3. ROS stimulate the formation of thromboxane (and some other regulators) from arachidonic acid. These compounds enhance the formation of ROS by phagocytes, resulting in another vicious circle. Thus, ROS formation in muscle becomes a sort of self-accelerating process.

Unfortunately, the chapter does not consider the importance of mitochondria and ROS-dependent apoptosis in these events. Not only xanthine oxidase, but also mitochondria are sources of ROS during reoxygenation. On the other hand, ROS induce apoptosis and mitochondria play a key role in programmed cell death. Apoptosis eliminates cells with increased level of ROS, resulting in massive cell death which can have dramatic consequences in the heart during infarction and in the brain during stroke.
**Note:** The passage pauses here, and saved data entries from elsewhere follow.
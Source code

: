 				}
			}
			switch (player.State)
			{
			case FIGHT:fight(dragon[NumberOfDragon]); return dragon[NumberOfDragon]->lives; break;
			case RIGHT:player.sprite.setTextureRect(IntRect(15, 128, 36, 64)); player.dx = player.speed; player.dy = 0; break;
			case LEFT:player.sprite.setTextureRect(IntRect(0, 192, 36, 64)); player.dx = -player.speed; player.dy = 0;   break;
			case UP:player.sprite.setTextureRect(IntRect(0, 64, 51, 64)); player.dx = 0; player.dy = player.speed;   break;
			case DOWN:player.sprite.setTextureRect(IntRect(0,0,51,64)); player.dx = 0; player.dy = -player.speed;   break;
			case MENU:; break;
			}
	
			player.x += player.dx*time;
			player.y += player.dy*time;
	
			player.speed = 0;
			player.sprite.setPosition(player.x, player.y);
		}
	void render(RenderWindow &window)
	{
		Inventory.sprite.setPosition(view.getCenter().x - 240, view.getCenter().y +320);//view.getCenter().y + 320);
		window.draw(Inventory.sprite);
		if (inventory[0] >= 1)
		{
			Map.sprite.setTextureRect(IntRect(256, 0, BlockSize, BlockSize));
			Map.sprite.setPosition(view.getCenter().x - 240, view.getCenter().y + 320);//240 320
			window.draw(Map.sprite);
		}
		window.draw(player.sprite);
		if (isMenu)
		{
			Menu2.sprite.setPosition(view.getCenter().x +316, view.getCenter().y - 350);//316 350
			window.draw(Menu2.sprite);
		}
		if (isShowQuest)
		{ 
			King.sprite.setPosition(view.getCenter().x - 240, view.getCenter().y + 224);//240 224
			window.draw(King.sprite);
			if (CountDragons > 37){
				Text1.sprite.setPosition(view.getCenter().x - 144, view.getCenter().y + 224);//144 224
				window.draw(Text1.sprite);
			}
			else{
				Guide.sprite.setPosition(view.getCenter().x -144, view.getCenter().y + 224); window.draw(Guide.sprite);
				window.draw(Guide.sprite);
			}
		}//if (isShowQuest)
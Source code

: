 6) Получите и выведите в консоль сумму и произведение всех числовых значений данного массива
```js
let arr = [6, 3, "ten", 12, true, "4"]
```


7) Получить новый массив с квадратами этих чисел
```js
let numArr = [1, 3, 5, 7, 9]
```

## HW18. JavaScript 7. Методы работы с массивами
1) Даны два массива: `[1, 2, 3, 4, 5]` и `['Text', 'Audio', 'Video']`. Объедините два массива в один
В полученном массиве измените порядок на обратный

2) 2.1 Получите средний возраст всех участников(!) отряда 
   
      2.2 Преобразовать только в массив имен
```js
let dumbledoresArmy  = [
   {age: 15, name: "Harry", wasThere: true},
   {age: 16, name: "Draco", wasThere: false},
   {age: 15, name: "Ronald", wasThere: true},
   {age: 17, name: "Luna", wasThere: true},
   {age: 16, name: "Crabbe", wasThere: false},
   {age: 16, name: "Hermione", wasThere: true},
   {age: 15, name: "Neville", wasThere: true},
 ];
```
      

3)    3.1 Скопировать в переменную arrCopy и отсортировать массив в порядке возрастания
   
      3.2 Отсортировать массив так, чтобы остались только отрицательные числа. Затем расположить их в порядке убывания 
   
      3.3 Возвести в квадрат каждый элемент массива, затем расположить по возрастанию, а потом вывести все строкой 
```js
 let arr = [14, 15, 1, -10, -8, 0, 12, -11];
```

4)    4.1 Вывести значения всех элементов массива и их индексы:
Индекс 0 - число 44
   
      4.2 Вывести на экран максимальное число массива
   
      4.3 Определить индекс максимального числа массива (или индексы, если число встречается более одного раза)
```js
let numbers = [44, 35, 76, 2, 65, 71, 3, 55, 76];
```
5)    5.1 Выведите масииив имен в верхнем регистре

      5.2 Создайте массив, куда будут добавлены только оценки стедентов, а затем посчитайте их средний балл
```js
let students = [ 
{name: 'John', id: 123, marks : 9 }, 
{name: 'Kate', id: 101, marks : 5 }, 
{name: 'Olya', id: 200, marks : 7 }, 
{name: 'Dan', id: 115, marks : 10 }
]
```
Also, the author does not consider that reoxygenation changes not only the quantity but also the quality of ROS, i.e., formation of the most aggressive ROS, hydroxyl radical, is increased. This effect can be a simple consequence of conversion of Fe3+ (predominant in aerobic tissue due to auto-oxidation of complexes of Fe2+ with citrate and other natural chelators) to Fe2+ when there is no more oxygen in the tissue. The appearance of Fe2+ enables the Fenton reaction (H2O2 + Fe2+ --> OH- + OH· + Fe3+), the main source of OH· in the cell. This reaction does not take place during anoxia because H2O2 is formed from O2-· that is in turn generated from O2, which is absent under anoxia. But O2 appears during reperfusion; hence, O2-· and H2O2 also appear, thus enabling the Fenton reaction.

The hypothesis outlined above can explain several facts summarized in the chapter of Gohman, i.e., why desferrioxamine and apotransferrin (binding iron ions) and mannitol (inactivating hydroxyl radical) have potent beneficial effect during reperfusion. A similar effect is achieved by co-perfusion with SOD and catalase that consume O2-· and H2O2. Another antioxidant, ascorbate, has beneficial effects as well.

In general, the book is useful to biochemists interested in ROS and to physicians trying to solve problems of skeletal muscle disorders, infarction, stroke, and aging.